*Instructions to follow:* A word-for-word transcription of every record is needed.

··········

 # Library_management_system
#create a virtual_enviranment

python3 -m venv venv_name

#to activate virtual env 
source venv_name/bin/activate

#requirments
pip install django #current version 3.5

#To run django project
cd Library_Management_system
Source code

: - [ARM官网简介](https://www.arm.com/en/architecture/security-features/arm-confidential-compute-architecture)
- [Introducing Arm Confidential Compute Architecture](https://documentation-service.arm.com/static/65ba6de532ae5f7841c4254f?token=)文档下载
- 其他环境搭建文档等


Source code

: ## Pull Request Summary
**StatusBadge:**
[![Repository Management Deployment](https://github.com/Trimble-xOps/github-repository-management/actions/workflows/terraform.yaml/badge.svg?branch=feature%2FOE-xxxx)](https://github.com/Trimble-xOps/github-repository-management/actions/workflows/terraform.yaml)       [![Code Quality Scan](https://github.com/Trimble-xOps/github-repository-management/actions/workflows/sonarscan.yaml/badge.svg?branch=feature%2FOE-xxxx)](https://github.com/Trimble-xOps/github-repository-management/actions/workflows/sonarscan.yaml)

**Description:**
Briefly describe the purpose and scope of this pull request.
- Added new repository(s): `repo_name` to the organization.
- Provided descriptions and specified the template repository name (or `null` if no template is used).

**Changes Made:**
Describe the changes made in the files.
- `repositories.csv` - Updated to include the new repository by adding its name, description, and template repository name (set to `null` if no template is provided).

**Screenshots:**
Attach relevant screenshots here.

··········

*Exercise answer:*
 # Library_management_system
#create a virtual_enviranment

python3 -m venv venv_name

#to activate virtual env 
source venv_name/bin/activate

#requirments
pip install django #current version 3.5

#To run django project
cd Library_Management_system
Source code

: - [ARM官网简介](https://www.arm.com/en/architecture/security-features/arm-confidential-compute-architecture)
- [Introducing Arm Confidential Compute Architecture](https://documentation-service.arm.com/static/65ba6de532ae5f7841c4254f?token=)文档下载
- 其他环境搭建文档等


Source code

: ## Pull Request Summary
**StatusBadge:**
[![Repository Management Deployment](https://github.com/Trimble-xOps/github-repository-management/actions/workflows/terraform.yaml/badge.svg?branch=feature%2FOE-xxxx)](https://github.com/Trimble-xOps/github-repository-management/actions/workflows/terraform.yaml)       [![Code Quality Scan](https://github.com/Trimble-xOps/github-repository-management/actions/workflows/sonarscan.yaml/badge.svg?branch=feature%2FOE-xxxx)](https://github.com/Trimble-xOps/github-repository-management/actions/workflows/sonarscan.yaml)

**Description:**
Briefly describe the purpose and scope of this pull request.
- Added new repository(s): `repo_name` to the organization.
- Provided descriptions and specified the template repository name (or `null` if no template is used).

**Changes Made:**
Describe the changes made in the files.
- `repositories.csv` - Updated to include the new repository by adding its name, description, and template repository name (set to `null` if no template is provided).

**Screenshots:**
Attach relevant screenshots here.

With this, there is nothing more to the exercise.